To clarify, you wish to fine-tune a model that handles both: LibriSpeech ASR data (US speakers reading audiobooks aloud) and speakers with an Arabic/Indian accent? Or just the latter?
The checkpoint facebook/wav2vec2-base-960h is fine-tuned on 960h Librispeech ASR data. Consequently, it already has a tokenizer built for the LibriSpeech ASR corpus. This tokenizer is built on upper-case characters. The blog fine-tunes a system on TIMIT using lower-case characters only. Comparing the two vocabularies, they are indeed the same, with the exception that the wav2vec2 tokenizer is upper-case characters, and the TIMIT vocabulary lower-case character. You will need to match one to the other to fine-tune the system on lower-case text only.

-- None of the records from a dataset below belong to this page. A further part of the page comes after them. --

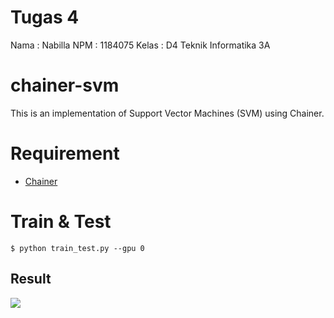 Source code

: # Tugas 4
Nama : Nabilla
NPM : 1184075
Kelas : D4 Teknik Informatika 3A

chainer-svm
===========

This is an implementation of Support Vector Machines (SVM) using Chainer.

# Requirement

- [Chainer](https://github.com/pfn/chainer)

# Train & Test

```
$ python train_test.py --gpu 0
```

## Result

![](https://raw.githubusercontent.com/wiki/mitmul/chainer-svm/images/result.png)
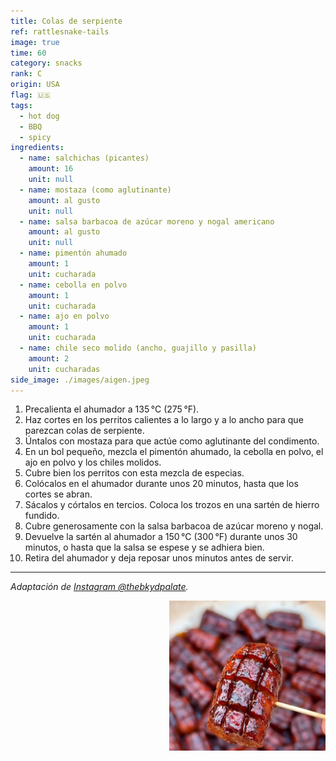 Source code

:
 ```yaml
---
title: Colas de serpiente
ref: rattlesnake-tails
image: true
time: 60
category: snacks
rank: C
origin: USA
flag: 🇺🇸
tags:
  - hot dog
  - BBQ
  - spicy
ingredients:
  - name: salchichas (picantes)
    amount: 16
    unit: null
  - name: mostaza (como aglutinante)
    amount: al gusto
    unit: null
  - name: salsa barbacoa de azúcar moreno y nogal americano
    amount: al gusto
    unit: null
  - name: pimentón ahumado
    amount: 1
    unit: cucharada
  - name: cebolla en polvo
    amount: 1
    unit: cucharada
  - name: ajo en polvo
    amount: 1
    unit: cucharada
  - name: chile seco molido (ancho, guajillo y pasilla)
    amount: 2
    unit: cucharadas
side_image: ./images/aigen.jpeg
---
```


1. Precalienta el ahumador a 135 °C (275 °F).
2. Haz cortes en los perritos calientes a lo largo y a lo ancho para que parezcan colas de serpiente.
3. Úntalos con mostaza para que actúe como aglutinante del condimento.
4. En un bol pequeño, mezcla el pimentón ahumado, la cebolla en polvo, el ajo en polvo y los chiles molidos.
5. Cubre bien los perritos con esta mezcla de especias.
6. Colócalos en el ahumador durante unos 20 minutos, hasta que los cortes se abran.
7. Sácalos y córtalos en tercios. Coloca los trozos en una sartén de hierro fundido.
8. Cubre generosamente con la salsa barbacoa de azúcar moreno y nogal.
9. Devuelve la sartén al ahumador a 150 °C (300 °F) durante unos 30 minutos, o hasta que la salsa se espese y se adhiera bien.
10. Retira del ahumador y deja reposar unos minutos antes de servir.

---

_Adaptación de [Instagram @thebkydpalate](https://www.instagram.com/reel/DJ4uaabx245/?utm_source=ig_web_copy_link)._

<img src="images/rattlesnake_tails.jpg" style="width:250px; float:right;"/>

Assuming you are using the official wav2vec2 tokenizer from this repo, you can either:
tokenizer.do_lower_case = True(converts all input strings to uppercase prior to tokenization)
- Normalise all the training data text to upper case:
import re chars_to_ignore_regex = '[\,\?\.\!\-\;\:\"]' def remove_special_characters(batch): batch["text"] = re.sub(chars_to_ignore_regex, '', batch["text"]).upper() return batch timit = timit.map(remove_special_characters)
Hey @sanchit-gandhi ,
Thanks for the solution for finetuning Timid.

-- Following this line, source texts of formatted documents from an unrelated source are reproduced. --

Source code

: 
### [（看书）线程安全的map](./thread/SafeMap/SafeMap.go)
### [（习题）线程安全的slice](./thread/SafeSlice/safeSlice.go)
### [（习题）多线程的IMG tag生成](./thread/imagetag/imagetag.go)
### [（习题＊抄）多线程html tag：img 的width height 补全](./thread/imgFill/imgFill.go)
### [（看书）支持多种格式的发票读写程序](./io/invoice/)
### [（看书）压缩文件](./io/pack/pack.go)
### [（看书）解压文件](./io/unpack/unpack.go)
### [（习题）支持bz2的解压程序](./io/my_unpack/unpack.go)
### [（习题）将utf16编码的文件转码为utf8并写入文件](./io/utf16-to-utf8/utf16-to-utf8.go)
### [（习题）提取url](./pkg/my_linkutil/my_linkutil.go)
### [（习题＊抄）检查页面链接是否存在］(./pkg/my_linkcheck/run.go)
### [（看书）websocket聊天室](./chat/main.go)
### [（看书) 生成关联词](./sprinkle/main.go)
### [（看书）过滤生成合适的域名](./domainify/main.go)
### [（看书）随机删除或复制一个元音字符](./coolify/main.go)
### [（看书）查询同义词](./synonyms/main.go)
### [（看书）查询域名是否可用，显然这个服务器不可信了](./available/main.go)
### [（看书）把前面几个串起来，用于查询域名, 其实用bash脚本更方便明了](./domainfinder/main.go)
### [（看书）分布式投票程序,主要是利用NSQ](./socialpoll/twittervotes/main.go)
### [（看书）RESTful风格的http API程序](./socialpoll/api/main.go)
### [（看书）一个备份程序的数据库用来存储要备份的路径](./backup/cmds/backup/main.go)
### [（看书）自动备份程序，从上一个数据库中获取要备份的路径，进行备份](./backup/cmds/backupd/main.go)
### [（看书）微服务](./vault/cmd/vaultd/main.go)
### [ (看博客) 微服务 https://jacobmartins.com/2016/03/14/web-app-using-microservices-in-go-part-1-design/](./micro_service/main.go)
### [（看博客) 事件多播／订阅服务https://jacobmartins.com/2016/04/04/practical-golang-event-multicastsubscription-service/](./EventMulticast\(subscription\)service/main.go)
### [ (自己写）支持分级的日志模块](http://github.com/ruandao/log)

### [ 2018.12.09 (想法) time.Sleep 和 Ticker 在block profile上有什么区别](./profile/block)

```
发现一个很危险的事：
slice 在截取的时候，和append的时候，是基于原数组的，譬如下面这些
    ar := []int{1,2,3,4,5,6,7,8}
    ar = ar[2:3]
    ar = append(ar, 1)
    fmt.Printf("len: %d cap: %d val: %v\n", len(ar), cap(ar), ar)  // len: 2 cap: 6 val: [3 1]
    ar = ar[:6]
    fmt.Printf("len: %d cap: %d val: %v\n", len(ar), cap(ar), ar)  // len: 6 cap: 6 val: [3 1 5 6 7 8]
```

I wish to fine-tune a model that handles both: LibriSpeech ASR data (US speakers reading audiobooks aloud) and speakers with an Arabic/Indian accent. Consider i have the indian/arabic accent voice data from Commonvoice and i would require the model to work well for US accent as well as Arabic/Indian accent, so do you suggest to finetune Arabic/Indian accent on the checkpoint facebook/wav2vec2-base-960h since the vocab is same or it needs a pretraining step?

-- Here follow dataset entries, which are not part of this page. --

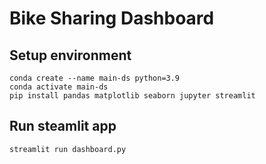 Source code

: # Bike Sharing Dashboard

## Setup environment
```
conda create --name main-ds python=3.9
conda activate main-ds
pip install pandas matplotlib seaborn jupyter streamlit
```

## Run steamlit app
```
streamlit run dashboard.py
``` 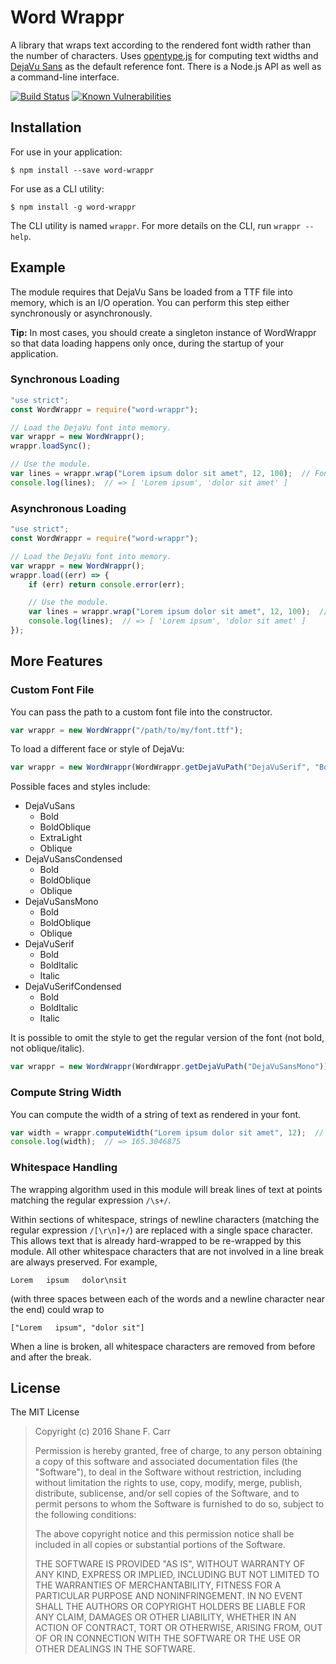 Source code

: Word Wrappr
===========

A library that wraps text according to the rendered font width rather than the number of characters.  Uses [opentype.js](https://github.com/nodebox/opentype.js) for computing text widths and [DejaVu Sans](http://dejavu-fonts.org/wiki/Main_Page) as the default reference font.  There is a Node.js API as well as a command-line interface.

[![Build Status](https://travis-ci.org/sffc/word-wrappr.svg?branch=master)](https://travis-ci.org/sffc/word-wrappr)
[![Known Vulnerabilities](https://snyk.io/test/github/sffc/word-wrappr/badge.svg)](https://snyk.io/test/github/sffc/word-wrappr)


## Installation

For use in your application:

```
$ npm install --save word-wrappr
```

For use as a CLI utility:

```
$ npm install -g word-wrappr
```

The CLI utility is named `wrappr`.  For more details on the CLI, run `wrappr --help`.

## Example

The module requires that DejaVu Sans be loaded from a TTF file into memory, which is an I/O operation.  You can perform this step either synchronously or asynchronously.

**Tip:** In most cases, you should create a singleton instance of WordWrappr so that data loading happens only once, during the startup of your application.

### Synchronous Loading

```javascript
"use strict";
const WordWrappr = require("word-wrappr");

// Load the DejaVu font into memory.
var wrappr = new WordWrappr();
wrappr.loadSync();

// Use the module.
var lines = wrappr.wrap("Lorem ipsum dolor sit amet", 12, 100);  // Font size 12, wrap to width 100
console.log(lines);  // => [ 'Lorem ipsum', 'dolor sit amet' ]
```

### Asynchronous Loading

```javascript
"use strict";
const WordWrappr = require("word-wrappr");

// Load the DejaVu font into memory.
var wrappr = new WordWrappr();
wrappr.load((err) => {
	if (err) return console.error(err);

	// Use the module.
	var lines = wrappr.wrap("Lorem ipsum dolor sit amet", 12, 100);  // Font size 12, wrap to width 100
	console.log(lines);  // => [ 'Lorem ipsum', 'dolor sit amet' ]
});
```

## More Features

### Custom Font File

You can pass the path to a custom font file into the constructor.

```javascript
var wrappr = new WordWrappr("/path/to/my/font.ttf");
```

To load a different face or style of DejaVu:

```javascript
var wrappr = new WordWrappr(WordWrappr.getDejaVuPath("DejaVuSerif", "Bold"));
```

Possible faces and styles include:

- DejaVuSans
	- Bold
	- BoldOblique
	- ExtraLight
	- Oblique
- DejaVuSansCondensed
	- Bold
	- BoldOblique
	- Oblique
- DejaVuSansMono
	- Bold
	- BoldOblique
	- Oblique
- DejaVuSerif
	- Bold
	- BoldItalic
	- Italic
- DejaVuSerifCondensed
	- Bold
	- BoldItalic
	- Italic

It is possible to omit the style to get the regular version of the font (not bold, not oblique/italic).

```javascript
var wrappr = new WordWrappr(WordWrappr.getDejaVuPath("DejaVuSansMono"));
```

### Compute String Width

You can compute the width of a string of text as rendered in your font.

```javascript
var width = wrappr.computeWidth("Lorem ipsum dolor sit amet", 12);  // Font size 12
console.log(width);  // => 165.3046875
```

### Whitespace Handling

The wrapping algorithm used in this module will break lines of text at points matching the regular expression `/\s+/`.

Within sections of whitespace, strings of newline characters (matching the regular expression `/[\r\n]+/`) are replaced with a single space character.  This allows text that is already hard-wrapped to be re-wrapped by this module.  All other whitespace characters that are not involved in a line break are always preserved.  For example,

	Lorem   ipsum   dolor\nsit

(with three spaces between each of the words and a newline character near the end) could wrap to

	["Lorem   ipsum", "dolor sit"]

When a line is broken, all whitespace characters are removed from before and after the break.

## License

The MIT License

> Copyright (c) 2016 Shane F. Carr
>
> Permission is hereby granted, free of charge, to any person obtaining a copy of this software and associated documentation files (the "Software"), to deal in the Software without restriction, including without limitation the rights to use, copy, modify, merge, publish, distribute, sublicense, and/or sell copies of the Software, and to permit persons to whom the Software is furnished to do so, subject to the following conditions:
>
> The above copyright notice and this permission notice shall be included in all copies or substantial portions of the Software.
>
> THE SOFTWARE IS PROVIDED "AS IS", WITHOUT WARRANTY OF ANY KIND, EXPRESS OR IMPLIED, INCLUDING BUT NOT LIMITED TO THE WARRANTIES OF MERCHANTABILITY, FITNESS FOR A PARTICULAR PURPOSE AND NONINFRINGEMENT. IN NO EVENT SHALL THE AUTHORS OR COPYRIGHT HOLDERS BE LIABLE FOR ANY CLAIM, DAMAGES OR OTHER LIABILITY, WHETHER IN AN ACTION OF CONTRACT, TORT OR OTHERWISE, ARISING FROM, OUT OF OR IN CONNECTION WITH THE SOFTWARE OR THE USE OR OTHER DEALINGS IN THE SOFTWARE.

If you can match the vocabularies for both datasets it might work. Note that with Common Voice, the text is cased and has punctuation. For LibriSpeech, the text is all upper-cased and has no punctuation. You'll need to define/adapt your tokenizer accordingly. Either you build a tokenizer on the combined vocabulary of both datasets and fine-tune the wav2vec2-base model from scratch. Or, you remove all punctuation from Common Voice, lower case the text, and fine-tune wav2vec2-base-960h.